* **Task statement**: Your task is to quote the records from their first line through the line containing "- Item stack", with nothing added or left out.

* **Input material**:
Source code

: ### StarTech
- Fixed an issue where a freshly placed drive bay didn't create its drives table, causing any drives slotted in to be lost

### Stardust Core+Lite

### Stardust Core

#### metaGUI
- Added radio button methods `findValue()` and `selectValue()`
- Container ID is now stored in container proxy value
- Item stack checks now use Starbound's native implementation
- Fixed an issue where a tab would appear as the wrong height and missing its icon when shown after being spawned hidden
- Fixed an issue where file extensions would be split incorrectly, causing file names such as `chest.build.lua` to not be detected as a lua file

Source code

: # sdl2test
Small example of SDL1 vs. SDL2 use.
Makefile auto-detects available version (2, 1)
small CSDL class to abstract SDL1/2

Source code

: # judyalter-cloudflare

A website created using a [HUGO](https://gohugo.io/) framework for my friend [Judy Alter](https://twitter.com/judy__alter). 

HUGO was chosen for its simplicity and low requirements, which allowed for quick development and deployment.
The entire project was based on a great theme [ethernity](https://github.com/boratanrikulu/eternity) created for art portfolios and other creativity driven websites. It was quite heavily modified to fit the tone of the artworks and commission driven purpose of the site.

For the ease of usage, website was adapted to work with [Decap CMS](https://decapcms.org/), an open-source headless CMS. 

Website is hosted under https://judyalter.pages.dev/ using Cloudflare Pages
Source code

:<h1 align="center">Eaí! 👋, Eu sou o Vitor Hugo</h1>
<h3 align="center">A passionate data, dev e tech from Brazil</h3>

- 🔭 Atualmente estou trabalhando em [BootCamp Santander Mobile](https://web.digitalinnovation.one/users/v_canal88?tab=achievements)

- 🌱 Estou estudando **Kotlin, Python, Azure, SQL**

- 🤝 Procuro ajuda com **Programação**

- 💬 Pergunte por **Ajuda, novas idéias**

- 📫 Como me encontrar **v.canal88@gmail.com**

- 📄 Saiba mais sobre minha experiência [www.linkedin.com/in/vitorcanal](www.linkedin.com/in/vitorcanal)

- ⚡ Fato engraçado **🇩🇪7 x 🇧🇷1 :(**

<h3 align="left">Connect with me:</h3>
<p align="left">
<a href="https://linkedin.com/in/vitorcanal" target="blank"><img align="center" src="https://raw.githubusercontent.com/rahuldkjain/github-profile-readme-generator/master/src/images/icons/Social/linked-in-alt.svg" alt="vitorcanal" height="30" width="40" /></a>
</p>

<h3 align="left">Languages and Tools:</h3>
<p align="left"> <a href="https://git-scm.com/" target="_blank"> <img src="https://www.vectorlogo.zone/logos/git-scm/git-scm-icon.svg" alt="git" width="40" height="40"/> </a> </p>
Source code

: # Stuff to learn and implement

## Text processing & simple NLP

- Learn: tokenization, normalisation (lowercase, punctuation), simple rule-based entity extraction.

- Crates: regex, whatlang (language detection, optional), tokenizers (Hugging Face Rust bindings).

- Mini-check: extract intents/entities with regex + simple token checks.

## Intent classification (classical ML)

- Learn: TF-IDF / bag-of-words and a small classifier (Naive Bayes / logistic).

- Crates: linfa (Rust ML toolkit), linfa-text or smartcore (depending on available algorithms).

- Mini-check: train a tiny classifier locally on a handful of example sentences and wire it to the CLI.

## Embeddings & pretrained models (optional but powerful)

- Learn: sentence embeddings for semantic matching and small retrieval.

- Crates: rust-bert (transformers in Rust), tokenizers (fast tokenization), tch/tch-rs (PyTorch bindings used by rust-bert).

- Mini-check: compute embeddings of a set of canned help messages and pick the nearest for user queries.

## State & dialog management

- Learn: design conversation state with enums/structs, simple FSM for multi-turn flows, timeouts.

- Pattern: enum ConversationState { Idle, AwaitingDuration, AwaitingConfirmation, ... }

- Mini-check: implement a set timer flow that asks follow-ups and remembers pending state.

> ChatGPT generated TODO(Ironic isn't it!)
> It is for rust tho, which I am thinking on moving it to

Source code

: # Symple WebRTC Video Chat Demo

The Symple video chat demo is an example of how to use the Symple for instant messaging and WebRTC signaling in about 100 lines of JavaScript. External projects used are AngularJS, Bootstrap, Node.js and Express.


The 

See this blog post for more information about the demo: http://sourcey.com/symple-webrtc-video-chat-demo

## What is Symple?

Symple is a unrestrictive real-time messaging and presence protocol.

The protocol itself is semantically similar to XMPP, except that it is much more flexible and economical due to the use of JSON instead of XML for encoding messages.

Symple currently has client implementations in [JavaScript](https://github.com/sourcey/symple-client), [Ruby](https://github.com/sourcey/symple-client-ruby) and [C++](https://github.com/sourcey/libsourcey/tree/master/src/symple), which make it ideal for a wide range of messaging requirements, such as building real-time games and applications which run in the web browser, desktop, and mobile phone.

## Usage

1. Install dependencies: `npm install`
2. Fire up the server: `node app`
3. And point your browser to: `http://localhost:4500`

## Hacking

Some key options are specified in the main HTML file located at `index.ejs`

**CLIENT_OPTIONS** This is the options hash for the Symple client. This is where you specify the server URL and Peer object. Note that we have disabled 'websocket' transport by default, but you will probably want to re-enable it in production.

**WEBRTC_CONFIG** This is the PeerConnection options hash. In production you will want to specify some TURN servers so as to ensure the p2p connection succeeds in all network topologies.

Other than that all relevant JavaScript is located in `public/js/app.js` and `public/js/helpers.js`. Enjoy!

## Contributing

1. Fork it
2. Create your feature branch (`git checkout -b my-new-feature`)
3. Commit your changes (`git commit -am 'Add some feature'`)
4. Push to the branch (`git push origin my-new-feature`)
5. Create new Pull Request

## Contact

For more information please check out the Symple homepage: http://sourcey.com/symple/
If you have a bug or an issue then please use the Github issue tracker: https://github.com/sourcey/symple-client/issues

* **Task solution**:
Source code

: ### StarTech
- Fixed an issue where a freshly placed drive bay didn't create its drives table, causing any drives slotted in to be lost

### Stardust Core+Lite

### Stardust Core

#### metaGUI
- Added radio button methods `findValue()` and `selectValue()`
- Container ID is now stored in container proxy value
- Item stack checks now use Starbound's native implementation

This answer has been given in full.